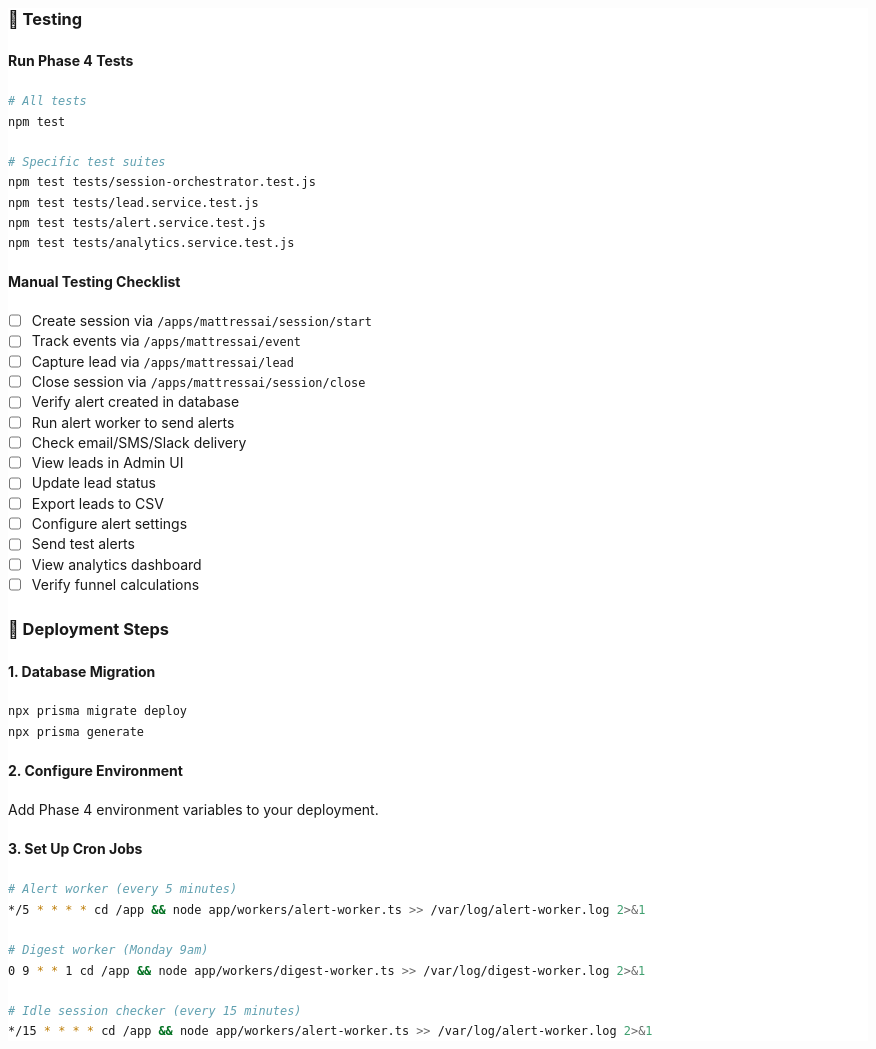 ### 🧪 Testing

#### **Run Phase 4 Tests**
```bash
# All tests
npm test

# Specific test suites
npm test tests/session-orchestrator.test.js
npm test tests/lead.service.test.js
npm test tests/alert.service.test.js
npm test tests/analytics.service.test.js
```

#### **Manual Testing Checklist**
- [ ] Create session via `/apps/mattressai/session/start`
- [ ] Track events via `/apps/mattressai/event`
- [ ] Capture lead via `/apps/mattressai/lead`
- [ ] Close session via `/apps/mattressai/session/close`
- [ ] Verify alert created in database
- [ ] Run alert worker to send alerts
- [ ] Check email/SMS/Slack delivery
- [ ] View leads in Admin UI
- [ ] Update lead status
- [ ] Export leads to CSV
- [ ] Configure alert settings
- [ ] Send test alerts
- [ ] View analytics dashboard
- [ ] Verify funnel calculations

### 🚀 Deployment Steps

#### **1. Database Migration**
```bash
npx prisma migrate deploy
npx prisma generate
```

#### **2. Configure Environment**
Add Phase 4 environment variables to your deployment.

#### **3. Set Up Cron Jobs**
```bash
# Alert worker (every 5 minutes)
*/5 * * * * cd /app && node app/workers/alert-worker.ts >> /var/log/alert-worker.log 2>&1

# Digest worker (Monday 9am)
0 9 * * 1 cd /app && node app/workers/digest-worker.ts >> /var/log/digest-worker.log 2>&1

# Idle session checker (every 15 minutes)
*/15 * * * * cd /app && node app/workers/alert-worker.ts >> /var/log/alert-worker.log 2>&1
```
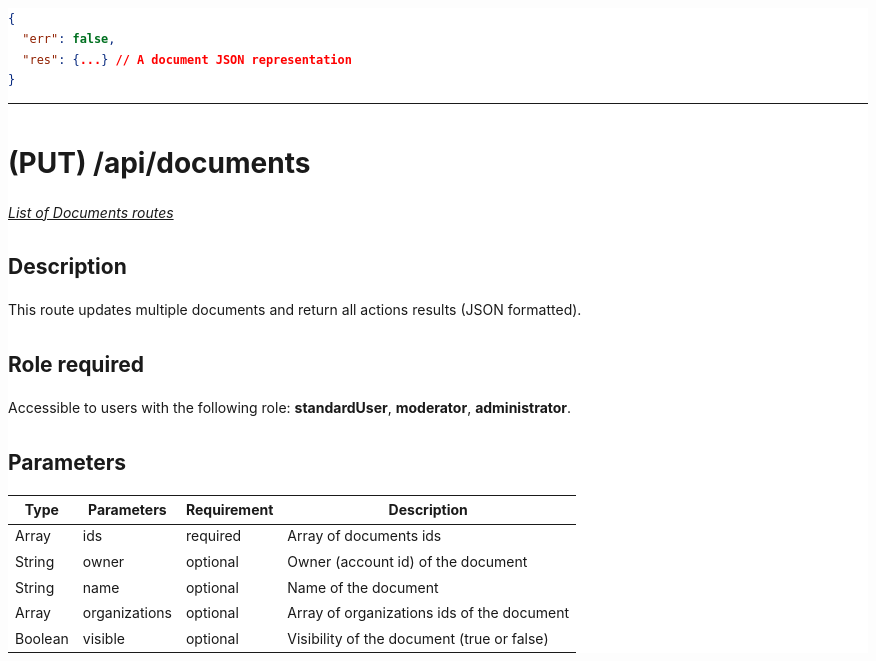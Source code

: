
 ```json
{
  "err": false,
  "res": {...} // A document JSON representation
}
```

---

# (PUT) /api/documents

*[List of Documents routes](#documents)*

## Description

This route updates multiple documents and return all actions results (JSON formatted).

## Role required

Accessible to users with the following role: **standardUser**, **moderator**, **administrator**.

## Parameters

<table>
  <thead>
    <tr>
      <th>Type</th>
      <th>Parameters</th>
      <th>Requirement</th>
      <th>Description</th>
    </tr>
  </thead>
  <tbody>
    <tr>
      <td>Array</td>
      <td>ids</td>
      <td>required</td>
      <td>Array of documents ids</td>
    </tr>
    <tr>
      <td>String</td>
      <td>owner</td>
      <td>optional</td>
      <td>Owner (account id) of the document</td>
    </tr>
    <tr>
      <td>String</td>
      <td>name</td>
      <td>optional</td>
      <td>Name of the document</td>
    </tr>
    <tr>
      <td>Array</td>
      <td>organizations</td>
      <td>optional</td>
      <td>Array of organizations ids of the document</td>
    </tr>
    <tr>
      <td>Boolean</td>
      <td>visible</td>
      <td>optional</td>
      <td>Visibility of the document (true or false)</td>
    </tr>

§ What the exercise asks
The data above should be restated exactly, with its images dropped.

§ Output of the exercise
 ### 🧪 Testing

#### **Run Phase 4 Tests**
```bash
# All tests
npm test

# Specific test suites
npm test tests/session-orchestrator.test.js
npm test tests/lead.service.test.js
npm test tests/alert.service.test.js
npm test tests/analytics.service.test.js
```

#### **Manual Testing Checklist**
- [ ] Create session via `/apps/mattressai/session/start`
- [ ] Track events via `/apps/mattressai/event`
- [ ] Capture lead via `/apps/mattressai/lead`
- [ ] Close session via `/apps/mattressai/session/close`
- [ ] Verify alert created in database
- [ ] Run alert worker to send alerts
- [ ] Check email/SMS/Slack delivery
- [ ] View leads in Admin UI
- [ ] Update lead status
- [ ] Export leads to CSV
- [ ] Configure alert settings
- [ ] Send test alerts
- [ ] View analytics dashboard
- [ ] Verify funnel calculations

### 🚀 Deployment Steps

#### **1. Database Migration**
```bash
npx prisma migrate deploy
npx prisma generate
```

#### **2. Configure Environment**
Add Phase 4 environment variables to your deployment.

#### **3. Set Up Cron Jobs**
```bash
# Alert worker (every 5 minutes)
*/5 * * * * cd /app && node app/workers/alert-worker.ts >> /var/log/alert-worker.log 2>&1

# Digest worker (Monday 9am)
0 9 * * 1 cd /app && node app/workers/digest-worker.ts >> /var/log/digest-worker.log 2>&1

# Idle session checker (every 15 minutes)
*/15 * * * * cd /app && node app/workers/alert-worker.ts >> /var/log/alert-worker.log 2>&1
```
Source code

:
 ```json
{
  "err": false,
  "res": {...} // A document JSON representation
}
```

---

# (PUT) /api/documents

*[List of Documents routes](#documents)*

## Description

This route updates multiple documents and return all actions results (JSON formatted).

## Role required

Accessible to users with the following role: **standardUser**, **moderator**, **administrator**.

## Parameters

<table>
  <thead>
    <tr>
      <th>Type</th>
      <th>Parameters</th>
      <th>Requirement</th>
      <th>Description</th>
    </tr>
  </thead>
  <tbody>
    <tr>
      <td>Array</td>
      <td>ids</td>
      <td>required</td>
      <td>Array of documents ids</td>
    </tr>
    <tr>
      <td>String</td>
      <td>owner</td>
      <td>optional</td>
      <td>Owner (account id) of the document</td>
    </tr>
    <tr>
      <td>String</td>
      <td>name</td>
      <td>optional</td>
      <td>Name of the document</td>
    </tr>
    <tr>
      <td>Array</td>
      <td>organizations</td>
      <td>optional</td>
      <td>Array of organizations ids of the document</td>
    </tr>
    <tr>
      <td>Boolean</td>
      <td>visible</td>
      <td>optional</td>
      <td>Visibility of the document (true or false)</td>
    </tr>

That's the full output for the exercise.